Мы прямо сказали ему, что хотели бы, чтобы он, как и другие крупные деятели, члены правительства, помогли, нам. Чтобы кто-то встретился со школьниками на районных собраниях. Чтобы кто-то из министров или, на худой конец, комиссаров правительства, согласился выступить у нас на общегородском митинге… Нет, не прямо на тему… Поговорить о патриотизме, о свободе слова, о положении страны…
Мануйлов вздохнул еще раз, еще безнадежней, еще откровенней:
— Понимаю, понимаю… господа… Но — я? Не-ет, знаете: это — не из той опоры! Кто же будет у вас слушать меня? Что я собою представляю? Это ведь не совет по делам высшей школы… Знаете что? Я вот сейчас пройду… туда… Попрошу выйти к вам… Нет, зачем вам Павел Николаевич, да он и не пойдет! Я попрошу лучше Александра Федоровича…

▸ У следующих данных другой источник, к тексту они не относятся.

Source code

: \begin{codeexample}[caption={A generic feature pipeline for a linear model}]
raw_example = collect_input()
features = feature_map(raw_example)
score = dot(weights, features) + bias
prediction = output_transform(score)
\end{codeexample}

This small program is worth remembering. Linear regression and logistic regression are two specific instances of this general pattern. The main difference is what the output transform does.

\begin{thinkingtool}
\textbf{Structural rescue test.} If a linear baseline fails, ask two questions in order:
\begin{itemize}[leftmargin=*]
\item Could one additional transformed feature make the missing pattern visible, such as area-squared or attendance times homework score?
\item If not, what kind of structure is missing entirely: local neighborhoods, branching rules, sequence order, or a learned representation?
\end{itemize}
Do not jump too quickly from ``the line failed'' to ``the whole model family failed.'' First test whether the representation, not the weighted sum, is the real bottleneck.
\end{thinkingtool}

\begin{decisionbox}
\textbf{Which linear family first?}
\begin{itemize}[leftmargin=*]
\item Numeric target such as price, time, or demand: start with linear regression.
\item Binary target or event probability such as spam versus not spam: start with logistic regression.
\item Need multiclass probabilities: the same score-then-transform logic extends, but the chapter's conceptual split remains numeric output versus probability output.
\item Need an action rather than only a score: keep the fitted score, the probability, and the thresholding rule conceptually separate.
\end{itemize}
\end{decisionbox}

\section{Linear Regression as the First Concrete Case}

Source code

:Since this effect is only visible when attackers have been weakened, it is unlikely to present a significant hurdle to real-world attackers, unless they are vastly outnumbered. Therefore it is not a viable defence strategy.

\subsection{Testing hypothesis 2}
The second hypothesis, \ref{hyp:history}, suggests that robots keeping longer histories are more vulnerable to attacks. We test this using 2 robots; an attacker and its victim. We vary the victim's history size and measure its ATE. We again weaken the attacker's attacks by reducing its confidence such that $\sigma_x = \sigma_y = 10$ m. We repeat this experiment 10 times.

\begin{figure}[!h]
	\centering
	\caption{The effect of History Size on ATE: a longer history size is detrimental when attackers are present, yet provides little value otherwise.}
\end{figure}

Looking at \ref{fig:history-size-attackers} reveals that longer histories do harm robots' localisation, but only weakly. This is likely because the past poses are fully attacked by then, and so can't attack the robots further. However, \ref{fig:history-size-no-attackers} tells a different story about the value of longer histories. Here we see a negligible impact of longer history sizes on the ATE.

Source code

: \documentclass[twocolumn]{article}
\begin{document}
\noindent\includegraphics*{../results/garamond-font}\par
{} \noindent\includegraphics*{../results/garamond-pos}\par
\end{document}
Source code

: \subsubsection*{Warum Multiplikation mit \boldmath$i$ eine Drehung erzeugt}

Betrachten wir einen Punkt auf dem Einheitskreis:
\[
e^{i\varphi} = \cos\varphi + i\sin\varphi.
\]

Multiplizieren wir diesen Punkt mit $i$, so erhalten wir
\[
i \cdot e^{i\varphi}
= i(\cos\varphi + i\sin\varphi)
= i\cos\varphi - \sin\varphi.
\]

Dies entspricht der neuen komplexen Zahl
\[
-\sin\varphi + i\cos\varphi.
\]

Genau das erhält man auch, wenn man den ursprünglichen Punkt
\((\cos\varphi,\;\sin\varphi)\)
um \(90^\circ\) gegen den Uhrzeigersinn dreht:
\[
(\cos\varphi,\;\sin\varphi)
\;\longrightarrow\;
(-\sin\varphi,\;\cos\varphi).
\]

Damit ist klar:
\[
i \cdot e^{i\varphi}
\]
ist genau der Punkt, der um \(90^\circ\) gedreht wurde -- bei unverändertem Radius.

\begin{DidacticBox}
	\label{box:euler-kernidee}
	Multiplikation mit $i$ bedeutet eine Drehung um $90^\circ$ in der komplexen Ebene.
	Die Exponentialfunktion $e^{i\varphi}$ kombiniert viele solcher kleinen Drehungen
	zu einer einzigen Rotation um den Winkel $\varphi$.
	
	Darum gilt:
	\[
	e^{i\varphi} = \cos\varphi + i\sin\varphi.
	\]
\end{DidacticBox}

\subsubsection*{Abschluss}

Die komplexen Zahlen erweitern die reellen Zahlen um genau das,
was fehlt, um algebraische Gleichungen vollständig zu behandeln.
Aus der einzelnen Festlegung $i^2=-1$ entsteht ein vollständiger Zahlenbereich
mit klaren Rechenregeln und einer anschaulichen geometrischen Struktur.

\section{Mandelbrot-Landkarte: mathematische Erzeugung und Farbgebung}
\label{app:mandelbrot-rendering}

И Александр Федорович не заставил себя ждать.
В те дни рука у него еще не была на перевязи, как потом, но весь он был уже как бы на некой декоративной перевязи. И его топорщащийся бобрик над вытянутым, длинным лицом, и собачья старость переутомленных висячих, щек, и тяжелый грушеобразный нос, и нездоровый, серо-желтый цвет кожи — все это было поставлено на службу одной иллюзии — величия. Я не знаю, заметил ли это кто-нибудь еще, но я положительно утверждаю: этот человек, разговаривая с вами, не смотрел вам в глаза. Нам, осузцам, и в этот день, — во всяком случае! Он то смотрел выше нас, как, вероятно, должны были бы смотреть в будущее Дантоны и Бабефы. То, заложив руку за борт френча, начинал глядеть в сторону, повернувшись к собеседнику в три четверти… Корсиканец, что ли?